_PROBLEM TO WORK ON:_
Find and copy each line of the records where the string "algorithmic" shows up.

_RECORDS FOR THIS TASK:_
····················

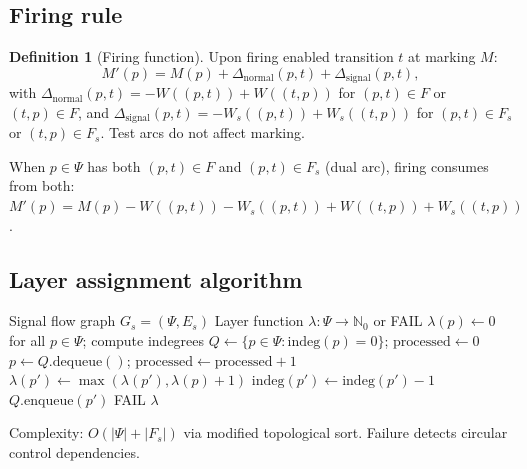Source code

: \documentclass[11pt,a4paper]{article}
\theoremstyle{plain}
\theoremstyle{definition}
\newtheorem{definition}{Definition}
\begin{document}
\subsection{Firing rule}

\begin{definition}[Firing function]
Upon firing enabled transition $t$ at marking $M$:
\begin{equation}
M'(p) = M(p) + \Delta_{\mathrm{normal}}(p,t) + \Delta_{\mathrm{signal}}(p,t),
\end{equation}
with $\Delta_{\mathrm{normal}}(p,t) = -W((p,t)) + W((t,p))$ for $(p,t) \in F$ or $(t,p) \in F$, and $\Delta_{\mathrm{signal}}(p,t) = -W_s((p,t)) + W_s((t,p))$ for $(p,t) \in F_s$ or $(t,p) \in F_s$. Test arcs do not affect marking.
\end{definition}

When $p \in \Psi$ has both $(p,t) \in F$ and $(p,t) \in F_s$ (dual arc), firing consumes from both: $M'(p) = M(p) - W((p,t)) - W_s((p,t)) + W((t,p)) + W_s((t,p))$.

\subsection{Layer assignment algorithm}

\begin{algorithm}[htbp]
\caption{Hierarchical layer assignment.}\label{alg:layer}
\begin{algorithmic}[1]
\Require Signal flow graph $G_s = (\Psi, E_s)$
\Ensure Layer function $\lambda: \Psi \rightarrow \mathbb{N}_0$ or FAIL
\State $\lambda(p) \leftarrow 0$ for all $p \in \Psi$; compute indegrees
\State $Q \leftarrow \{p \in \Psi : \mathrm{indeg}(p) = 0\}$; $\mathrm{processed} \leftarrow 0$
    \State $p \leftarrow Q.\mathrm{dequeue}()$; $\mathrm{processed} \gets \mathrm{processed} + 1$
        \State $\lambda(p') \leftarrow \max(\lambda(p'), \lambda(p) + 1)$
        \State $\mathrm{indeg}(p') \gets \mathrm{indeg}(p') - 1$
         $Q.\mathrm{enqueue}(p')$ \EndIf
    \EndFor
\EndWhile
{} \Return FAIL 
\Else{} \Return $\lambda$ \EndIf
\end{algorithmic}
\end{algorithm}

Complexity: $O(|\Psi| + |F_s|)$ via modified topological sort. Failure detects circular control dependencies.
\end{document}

····················

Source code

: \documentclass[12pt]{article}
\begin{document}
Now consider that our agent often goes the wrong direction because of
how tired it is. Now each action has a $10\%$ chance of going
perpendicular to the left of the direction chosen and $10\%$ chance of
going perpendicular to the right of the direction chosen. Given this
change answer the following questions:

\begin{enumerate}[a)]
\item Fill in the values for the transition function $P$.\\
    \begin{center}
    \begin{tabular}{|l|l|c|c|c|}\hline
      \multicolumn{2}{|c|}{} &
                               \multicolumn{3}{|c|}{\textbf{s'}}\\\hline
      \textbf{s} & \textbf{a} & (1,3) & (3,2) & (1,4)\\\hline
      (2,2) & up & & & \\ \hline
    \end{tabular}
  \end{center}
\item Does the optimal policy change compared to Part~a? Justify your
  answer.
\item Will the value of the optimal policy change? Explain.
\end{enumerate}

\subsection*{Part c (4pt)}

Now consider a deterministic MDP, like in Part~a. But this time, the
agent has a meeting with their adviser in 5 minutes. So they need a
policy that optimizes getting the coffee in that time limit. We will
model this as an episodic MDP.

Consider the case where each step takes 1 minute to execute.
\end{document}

····················

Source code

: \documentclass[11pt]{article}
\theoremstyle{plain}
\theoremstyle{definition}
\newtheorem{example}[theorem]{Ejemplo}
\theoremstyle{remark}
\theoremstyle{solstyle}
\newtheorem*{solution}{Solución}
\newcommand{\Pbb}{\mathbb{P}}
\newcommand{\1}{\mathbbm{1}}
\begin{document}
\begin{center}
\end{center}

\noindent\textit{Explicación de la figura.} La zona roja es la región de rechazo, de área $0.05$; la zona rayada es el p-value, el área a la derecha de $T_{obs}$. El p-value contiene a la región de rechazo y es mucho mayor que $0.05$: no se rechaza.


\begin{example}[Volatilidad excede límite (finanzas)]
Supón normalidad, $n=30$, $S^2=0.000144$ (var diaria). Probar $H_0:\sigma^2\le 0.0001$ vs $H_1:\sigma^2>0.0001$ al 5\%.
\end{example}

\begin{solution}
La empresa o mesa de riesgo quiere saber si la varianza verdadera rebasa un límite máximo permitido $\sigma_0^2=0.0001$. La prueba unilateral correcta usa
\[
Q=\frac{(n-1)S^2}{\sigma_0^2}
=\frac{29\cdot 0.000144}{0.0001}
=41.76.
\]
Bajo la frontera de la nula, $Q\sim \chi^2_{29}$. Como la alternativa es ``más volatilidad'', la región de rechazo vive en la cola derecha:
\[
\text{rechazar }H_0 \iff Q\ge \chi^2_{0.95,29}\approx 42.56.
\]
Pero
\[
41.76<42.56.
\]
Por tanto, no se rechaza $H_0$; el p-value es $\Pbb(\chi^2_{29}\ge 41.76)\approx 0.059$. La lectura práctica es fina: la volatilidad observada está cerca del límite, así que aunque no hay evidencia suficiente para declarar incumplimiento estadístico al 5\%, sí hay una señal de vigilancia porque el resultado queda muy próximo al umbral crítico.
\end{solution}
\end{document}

····················

_WRITTEN RESPONSE:_
\begin{algorithmic}[1]
\end{algorithmic}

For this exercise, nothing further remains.